Over the years, I experienced significant art blocks that lasted over a year. The commissions I took on piled up, but I couldn’t find the time or inspiration to complete them. I turned to the gym as an escape, embracing bodybuilding as a new passion. For a time, it felt like a satisfying distraction. But gradually, art began to fade into the background.

Embracing Community

Despite the challenges, my life took a transformative turn in the past two years. I began to immerse myself in my community, saying yes to networking opportunities and actively participating in events. This was a game-changer. I forged meaningful friendships within the arts community, and opportunities began to flow my way. It’s humbling and rewarding to witness the impact of simply showing up and being present.
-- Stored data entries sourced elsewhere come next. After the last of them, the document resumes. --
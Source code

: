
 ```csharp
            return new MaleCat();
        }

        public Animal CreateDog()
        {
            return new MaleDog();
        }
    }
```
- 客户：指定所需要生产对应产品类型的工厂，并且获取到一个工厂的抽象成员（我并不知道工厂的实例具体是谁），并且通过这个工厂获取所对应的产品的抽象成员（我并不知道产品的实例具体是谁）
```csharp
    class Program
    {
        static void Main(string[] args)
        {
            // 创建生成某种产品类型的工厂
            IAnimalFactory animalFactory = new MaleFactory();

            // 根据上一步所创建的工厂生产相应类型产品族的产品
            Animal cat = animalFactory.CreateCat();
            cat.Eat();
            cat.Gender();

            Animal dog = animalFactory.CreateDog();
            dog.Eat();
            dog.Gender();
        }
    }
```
A significant part of this has been thanks to my partner, Kait, who works as the manager at ONEONESIX on Bank Street. Her unwavering support and the encouragement from her family and friends have been invaluable. The community that has evolved at ONEONESIX has become a hub of creativity, collaboration, and inspiration.

A Bold Decision 

I left home at 25, yeah a late bloomer, now being 27 and reaching closer to 30 I needed to find my own way and make a bold decision. So, in March, I quit my management job and fully committed to my art. This choice wasn’t easy but marked a monumental shift in my life. A wave of clarity washed over me the moment I left my retail career. I thought, “Well, F@%k, I can actually do this.” Art became my focus—painting, drawing, and sculpting consumed my thoughts once again.

Since making this leap, I’ve created more art in a few months than in the previous five years combined. It’s exhilarating and terrifying, but I’m here for the journey.

Journey of Growth 

When I quit my job back in March, I also started a new chapter, Studying Te reo Māori. It has been a massive source of inspiration and a newfound confidence within my culture. I find myself reconnecting with my roots in a way that enriches my art and my entire outlook on life. Each lesson in the language opens doors to stories and cultural insights, and Tikanga is something that I’m eager to weave into my work. This exploration is more than just personal growth; it’s a way to honour my whakapapa and the rich heritage that shapes my identity.

Looking Forward

The road ahead is filled with challenges but also boundless possibilities! I’m ready to embrace every twist and turn, fuelled by passion and purpose. I’m excited to share this ongoing exploration with you—whether through new artworks, reflections on my experiences, or the inspirations that fuel my creativity. I hope my continued resolve resonates with you and encourages you to embrace your unique path. There’s so much more to come, and I can’t wait to continue this conversation together.